Task description = Read the data, and whenever a line holds the word "speed", report that line.

Document images with source code =
# # #
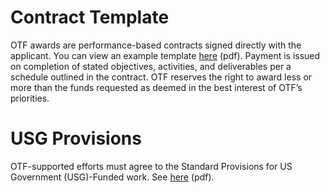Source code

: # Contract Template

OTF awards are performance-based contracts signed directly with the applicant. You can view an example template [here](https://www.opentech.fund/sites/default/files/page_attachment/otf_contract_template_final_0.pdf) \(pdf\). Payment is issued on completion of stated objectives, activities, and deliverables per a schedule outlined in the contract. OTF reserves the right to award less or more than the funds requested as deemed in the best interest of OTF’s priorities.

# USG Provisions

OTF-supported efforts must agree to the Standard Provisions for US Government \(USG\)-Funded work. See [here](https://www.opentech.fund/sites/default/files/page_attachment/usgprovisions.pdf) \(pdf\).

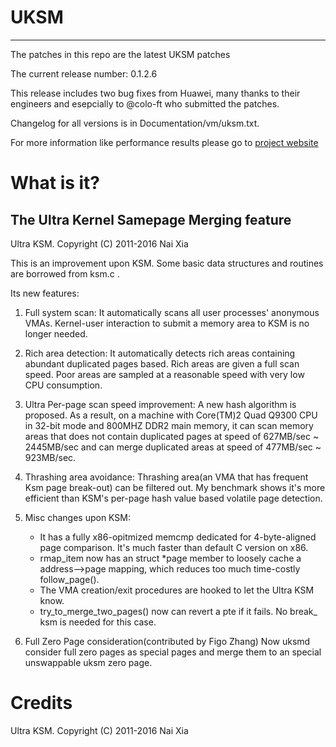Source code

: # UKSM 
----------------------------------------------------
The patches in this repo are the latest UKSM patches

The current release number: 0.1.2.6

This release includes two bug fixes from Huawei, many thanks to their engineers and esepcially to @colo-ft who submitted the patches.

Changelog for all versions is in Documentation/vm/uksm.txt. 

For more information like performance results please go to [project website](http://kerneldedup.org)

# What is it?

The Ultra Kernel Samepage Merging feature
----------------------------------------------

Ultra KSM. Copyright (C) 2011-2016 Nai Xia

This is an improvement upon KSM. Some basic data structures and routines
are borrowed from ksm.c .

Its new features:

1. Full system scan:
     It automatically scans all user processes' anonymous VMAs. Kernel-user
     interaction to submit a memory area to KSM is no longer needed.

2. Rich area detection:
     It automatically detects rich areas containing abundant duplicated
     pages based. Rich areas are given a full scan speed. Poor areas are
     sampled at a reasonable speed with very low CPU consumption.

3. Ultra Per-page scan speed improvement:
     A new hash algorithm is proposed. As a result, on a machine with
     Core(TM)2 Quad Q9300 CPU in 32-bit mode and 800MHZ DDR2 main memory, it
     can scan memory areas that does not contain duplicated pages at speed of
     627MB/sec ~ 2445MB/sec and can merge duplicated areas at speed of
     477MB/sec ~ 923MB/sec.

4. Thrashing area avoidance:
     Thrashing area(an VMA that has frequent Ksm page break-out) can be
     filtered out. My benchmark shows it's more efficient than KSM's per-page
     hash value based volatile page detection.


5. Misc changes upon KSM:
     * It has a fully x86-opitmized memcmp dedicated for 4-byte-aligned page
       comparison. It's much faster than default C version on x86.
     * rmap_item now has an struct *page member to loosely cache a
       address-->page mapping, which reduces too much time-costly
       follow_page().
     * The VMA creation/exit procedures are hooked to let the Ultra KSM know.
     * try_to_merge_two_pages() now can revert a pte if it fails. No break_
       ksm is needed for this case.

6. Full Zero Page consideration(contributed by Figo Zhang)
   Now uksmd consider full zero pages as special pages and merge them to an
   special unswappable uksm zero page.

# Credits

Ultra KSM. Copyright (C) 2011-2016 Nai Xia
# # #
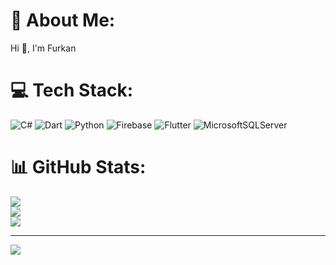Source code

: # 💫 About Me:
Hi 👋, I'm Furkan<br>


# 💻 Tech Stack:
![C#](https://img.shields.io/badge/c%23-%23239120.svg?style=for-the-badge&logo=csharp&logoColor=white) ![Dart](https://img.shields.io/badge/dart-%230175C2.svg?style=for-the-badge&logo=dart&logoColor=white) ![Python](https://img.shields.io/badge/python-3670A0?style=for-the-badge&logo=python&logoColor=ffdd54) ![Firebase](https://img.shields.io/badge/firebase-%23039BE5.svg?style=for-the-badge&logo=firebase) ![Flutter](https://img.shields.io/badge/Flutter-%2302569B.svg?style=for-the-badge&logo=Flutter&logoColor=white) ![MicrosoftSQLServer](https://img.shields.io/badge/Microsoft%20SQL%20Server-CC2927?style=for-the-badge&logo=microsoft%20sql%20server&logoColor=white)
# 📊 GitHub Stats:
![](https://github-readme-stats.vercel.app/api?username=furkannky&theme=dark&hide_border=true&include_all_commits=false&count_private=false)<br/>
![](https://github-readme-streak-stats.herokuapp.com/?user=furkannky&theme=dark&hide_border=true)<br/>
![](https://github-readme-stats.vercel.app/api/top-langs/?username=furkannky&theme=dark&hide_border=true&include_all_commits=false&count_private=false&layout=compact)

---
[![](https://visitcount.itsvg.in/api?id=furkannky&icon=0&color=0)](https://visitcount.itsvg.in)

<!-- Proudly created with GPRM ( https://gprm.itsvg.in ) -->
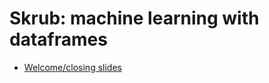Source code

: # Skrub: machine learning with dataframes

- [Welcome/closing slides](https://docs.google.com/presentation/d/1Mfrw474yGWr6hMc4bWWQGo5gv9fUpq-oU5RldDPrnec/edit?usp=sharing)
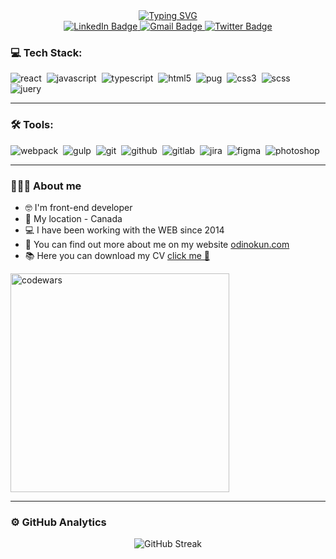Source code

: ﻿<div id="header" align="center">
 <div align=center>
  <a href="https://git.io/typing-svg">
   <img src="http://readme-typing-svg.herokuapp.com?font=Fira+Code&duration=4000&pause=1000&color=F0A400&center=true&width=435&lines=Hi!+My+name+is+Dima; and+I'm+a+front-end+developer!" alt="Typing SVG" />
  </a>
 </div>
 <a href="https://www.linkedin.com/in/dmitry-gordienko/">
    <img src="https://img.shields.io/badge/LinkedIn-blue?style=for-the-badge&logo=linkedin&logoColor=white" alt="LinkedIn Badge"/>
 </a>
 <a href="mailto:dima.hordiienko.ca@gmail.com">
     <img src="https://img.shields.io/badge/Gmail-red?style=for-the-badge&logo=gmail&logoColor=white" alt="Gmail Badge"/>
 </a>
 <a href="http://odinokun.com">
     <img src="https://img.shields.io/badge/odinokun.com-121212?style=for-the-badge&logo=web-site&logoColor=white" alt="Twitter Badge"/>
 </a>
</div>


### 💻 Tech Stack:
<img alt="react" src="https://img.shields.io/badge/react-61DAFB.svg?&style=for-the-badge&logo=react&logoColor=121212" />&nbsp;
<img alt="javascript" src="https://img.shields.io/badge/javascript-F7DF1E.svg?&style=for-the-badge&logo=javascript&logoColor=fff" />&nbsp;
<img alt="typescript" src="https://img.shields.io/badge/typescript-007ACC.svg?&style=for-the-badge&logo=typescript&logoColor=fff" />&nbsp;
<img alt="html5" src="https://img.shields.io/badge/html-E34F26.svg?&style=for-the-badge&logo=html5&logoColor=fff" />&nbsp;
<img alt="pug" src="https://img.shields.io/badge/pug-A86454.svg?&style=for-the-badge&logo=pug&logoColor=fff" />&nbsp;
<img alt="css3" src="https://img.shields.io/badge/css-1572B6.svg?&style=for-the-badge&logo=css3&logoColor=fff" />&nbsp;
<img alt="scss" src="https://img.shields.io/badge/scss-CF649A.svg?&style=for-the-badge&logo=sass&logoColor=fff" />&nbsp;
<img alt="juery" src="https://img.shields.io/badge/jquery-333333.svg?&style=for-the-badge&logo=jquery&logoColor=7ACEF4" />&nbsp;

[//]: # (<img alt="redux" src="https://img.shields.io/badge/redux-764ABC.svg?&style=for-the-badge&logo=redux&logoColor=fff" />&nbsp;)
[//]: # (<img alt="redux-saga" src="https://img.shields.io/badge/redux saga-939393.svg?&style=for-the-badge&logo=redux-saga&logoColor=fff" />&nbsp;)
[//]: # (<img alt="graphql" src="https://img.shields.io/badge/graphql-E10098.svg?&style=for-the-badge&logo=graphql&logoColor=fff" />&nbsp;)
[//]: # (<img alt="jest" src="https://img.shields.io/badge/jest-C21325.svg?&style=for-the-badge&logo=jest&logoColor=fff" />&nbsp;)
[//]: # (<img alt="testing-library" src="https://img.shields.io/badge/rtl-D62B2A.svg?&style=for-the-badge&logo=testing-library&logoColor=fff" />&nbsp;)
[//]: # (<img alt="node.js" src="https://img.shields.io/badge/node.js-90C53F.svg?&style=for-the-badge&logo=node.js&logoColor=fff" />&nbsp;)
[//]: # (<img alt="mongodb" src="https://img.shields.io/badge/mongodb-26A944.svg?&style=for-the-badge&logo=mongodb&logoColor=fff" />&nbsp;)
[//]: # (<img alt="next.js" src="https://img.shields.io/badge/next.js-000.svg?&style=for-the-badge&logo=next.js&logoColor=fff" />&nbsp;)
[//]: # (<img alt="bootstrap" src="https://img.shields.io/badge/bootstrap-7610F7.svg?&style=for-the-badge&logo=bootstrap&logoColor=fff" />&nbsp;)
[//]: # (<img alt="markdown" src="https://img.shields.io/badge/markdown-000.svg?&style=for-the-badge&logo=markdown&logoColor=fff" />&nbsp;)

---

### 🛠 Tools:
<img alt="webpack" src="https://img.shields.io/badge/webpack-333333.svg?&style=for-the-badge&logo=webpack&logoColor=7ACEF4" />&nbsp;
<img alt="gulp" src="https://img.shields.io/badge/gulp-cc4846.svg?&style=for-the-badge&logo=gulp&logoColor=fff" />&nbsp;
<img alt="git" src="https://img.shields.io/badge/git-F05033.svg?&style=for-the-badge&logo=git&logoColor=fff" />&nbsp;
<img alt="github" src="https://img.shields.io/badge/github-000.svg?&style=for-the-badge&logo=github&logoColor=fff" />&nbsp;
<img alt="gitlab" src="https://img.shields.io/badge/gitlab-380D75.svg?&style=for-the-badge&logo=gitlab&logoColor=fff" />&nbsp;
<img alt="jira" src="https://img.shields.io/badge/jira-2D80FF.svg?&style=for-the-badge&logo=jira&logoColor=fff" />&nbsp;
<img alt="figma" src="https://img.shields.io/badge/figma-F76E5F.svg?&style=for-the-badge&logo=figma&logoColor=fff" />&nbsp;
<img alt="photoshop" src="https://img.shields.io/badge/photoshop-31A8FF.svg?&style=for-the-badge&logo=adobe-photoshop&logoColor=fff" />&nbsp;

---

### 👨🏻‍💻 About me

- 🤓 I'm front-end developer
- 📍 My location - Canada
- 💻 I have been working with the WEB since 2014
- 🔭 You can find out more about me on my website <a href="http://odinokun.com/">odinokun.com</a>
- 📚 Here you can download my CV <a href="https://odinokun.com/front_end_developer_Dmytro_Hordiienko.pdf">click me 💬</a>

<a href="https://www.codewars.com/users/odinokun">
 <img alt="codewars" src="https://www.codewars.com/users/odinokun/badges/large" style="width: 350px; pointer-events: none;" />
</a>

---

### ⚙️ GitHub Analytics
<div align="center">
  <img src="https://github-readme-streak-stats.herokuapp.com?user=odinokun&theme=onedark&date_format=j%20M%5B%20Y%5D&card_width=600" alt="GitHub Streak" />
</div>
# # #
Answer box =
     pages based. Rich areas are given a full scan speed. Poor areas are
     sampled at a reasonable speed with very low CPU consumption.
3. Ultra Per-page scan speed improvement:
     can scan memory areas that does not contain duplicated pages at speed of
     627MB/sec ~ 2445MB/sec and can merge duplicated areas at speed of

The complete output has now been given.